→ **Work to complete**: Reproduce only the lines from the one containing "equivalent code-vector, $y_k$" through the end of the data, exactly as they stand.

====== Data section ======

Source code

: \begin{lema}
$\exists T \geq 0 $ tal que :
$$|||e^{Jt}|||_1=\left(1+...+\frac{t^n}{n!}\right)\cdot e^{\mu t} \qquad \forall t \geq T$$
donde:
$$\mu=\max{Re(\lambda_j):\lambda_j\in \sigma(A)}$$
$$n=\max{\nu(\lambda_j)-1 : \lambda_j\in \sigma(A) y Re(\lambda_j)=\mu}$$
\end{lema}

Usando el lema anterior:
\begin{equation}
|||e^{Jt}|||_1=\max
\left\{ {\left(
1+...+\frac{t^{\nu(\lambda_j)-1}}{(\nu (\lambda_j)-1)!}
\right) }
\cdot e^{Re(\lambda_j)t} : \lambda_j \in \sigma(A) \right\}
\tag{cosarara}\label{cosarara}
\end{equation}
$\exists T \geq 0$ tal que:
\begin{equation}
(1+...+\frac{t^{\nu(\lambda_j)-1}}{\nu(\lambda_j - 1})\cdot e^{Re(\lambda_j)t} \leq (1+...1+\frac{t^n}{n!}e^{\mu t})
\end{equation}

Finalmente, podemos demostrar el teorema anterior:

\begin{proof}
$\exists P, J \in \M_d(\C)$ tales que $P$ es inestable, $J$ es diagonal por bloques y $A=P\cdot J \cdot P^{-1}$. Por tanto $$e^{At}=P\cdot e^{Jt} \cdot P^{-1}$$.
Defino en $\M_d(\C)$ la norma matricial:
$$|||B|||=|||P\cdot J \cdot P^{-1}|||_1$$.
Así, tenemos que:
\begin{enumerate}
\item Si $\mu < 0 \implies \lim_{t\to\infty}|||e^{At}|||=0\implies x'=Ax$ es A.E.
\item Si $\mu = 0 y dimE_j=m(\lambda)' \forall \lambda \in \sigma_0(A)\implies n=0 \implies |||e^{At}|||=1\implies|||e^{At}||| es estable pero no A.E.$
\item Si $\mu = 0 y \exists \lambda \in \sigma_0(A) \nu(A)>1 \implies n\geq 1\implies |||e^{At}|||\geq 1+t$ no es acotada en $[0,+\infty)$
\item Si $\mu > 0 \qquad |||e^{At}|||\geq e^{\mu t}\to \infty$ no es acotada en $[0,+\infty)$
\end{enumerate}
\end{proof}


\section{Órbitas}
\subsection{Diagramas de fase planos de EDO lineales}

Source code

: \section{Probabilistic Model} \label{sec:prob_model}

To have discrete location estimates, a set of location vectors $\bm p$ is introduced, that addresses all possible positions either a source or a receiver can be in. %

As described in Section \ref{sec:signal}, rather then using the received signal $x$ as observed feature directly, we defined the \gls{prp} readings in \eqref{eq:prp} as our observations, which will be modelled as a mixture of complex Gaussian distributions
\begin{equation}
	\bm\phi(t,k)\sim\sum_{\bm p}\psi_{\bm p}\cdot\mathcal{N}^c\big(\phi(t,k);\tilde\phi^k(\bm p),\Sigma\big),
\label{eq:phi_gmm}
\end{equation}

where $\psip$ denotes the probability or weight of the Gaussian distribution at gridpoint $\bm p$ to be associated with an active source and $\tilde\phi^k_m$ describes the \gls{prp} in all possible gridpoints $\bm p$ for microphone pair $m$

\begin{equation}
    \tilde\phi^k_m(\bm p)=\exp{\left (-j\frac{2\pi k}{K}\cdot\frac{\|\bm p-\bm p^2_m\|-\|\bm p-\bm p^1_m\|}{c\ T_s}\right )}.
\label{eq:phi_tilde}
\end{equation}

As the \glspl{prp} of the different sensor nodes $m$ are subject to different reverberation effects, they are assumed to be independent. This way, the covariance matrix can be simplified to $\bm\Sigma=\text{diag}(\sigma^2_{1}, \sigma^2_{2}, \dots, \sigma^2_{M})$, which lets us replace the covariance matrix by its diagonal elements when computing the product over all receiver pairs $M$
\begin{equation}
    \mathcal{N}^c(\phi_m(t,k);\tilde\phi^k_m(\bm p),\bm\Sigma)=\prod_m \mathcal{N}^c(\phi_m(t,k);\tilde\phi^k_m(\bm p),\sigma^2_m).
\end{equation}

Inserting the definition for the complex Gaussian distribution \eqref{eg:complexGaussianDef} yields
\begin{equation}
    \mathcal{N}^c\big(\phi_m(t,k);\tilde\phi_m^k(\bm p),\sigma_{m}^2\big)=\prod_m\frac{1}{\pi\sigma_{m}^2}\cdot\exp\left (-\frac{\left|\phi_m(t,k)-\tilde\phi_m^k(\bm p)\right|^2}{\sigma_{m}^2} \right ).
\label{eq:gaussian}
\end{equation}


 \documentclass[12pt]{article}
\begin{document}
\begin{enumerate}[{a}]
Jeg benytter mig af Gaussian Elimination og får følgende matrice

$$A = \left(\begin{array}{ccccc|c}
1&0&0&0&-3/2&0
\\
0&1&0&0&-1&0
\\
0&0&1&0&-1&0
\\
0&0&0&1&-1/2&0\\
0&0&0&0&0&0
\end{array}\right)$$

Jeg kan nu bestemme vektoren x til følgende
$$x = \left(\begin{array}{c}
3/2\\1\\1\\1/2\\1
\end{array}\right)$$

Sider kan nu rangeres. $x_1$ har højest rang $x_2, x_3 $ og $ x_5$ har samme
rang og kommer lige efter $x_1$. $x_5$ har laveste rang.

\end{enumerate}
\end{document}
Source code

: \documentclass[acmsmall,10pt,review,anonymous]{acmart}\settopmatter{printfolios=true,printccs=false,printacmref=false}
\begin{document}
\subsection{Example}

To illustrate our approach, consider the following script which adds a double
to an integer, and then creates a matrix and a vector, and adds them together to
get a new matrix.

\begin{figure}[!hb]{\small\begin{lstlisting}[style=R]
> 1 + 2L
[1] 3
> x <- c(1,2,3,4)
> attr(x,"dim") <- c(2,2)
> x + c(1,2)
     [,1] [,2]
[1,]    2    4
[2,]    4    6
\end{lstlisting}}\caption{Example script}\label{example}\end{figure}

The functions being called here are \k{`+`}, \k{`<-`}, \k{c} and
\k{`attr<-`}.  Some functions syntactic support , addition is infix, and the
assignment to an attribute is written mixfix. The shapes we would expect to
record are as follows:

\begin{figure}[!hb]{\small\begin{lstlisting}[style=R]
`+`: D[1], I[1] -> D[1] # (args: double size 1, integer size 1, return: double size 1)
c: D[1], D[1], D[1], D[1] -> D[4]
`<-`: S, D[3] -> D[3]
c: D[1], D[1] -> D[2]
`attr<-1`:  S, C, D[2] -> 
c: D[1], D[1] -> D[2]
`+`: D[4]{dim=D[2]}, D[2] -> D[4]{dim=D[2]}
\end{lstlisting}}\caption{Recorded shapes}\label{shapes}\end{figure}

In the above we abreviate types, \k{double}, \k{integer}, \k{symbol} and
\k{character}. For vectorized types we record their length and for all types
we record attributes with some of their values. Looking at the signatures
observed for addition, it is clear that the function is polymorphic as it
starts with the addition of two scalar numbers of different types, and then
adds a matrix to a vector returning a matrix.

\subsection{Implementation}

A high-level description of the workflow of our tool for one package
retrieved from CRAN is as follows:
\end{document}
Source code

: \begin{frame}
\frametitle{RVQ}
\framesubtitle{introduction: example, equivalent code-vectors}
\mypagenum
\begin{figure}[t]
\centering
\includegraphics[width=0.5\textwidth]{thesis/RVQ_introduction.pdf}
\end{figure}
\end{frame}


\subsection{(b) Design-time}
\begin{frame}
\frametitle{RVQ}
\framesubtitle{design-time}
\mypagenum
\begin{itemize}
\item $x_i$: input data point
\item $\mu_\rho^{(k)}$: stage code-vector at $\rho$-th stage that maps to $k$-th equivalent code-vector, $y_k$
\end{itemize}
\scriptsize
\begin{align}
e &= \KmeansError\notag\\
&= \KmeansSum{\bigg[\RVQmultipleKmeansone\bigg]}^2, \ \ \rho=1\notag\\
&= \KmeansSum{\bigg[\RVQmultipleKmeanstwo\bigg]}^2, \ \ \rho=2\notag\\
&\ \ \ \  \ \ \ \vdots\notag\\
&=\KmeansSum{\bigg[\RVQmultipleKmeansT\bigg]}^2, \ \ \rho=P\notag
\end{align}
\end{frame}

======

→ **Output**:
\item $\mu_\rho^{(k)}$: stage code-vector at $\rho$-th stage that maps to $k$-th equivalent code-vector, $y_k$
\end{itemize}
\scriptsize
\begin{align}
e &= \KmeansError\notag\\
&= \KmeansSum{\bigg[\RVQmultipleKmeansone\bigg]}^2, \ \ \rho=1\notag\\
&= \KmeansSum{\bigg[\RVQmultipleKmeanstwo\bigg]}^2, \ \ \rho=2\notag\\
&\ \ \ \  \ \ \ \vdots\notag\\
&=\KmeansSum{\bigg[\RVQmultipleKmeansT\bigg]}^2, \ \ \rho=P\notag
\end{align}
\end{frame}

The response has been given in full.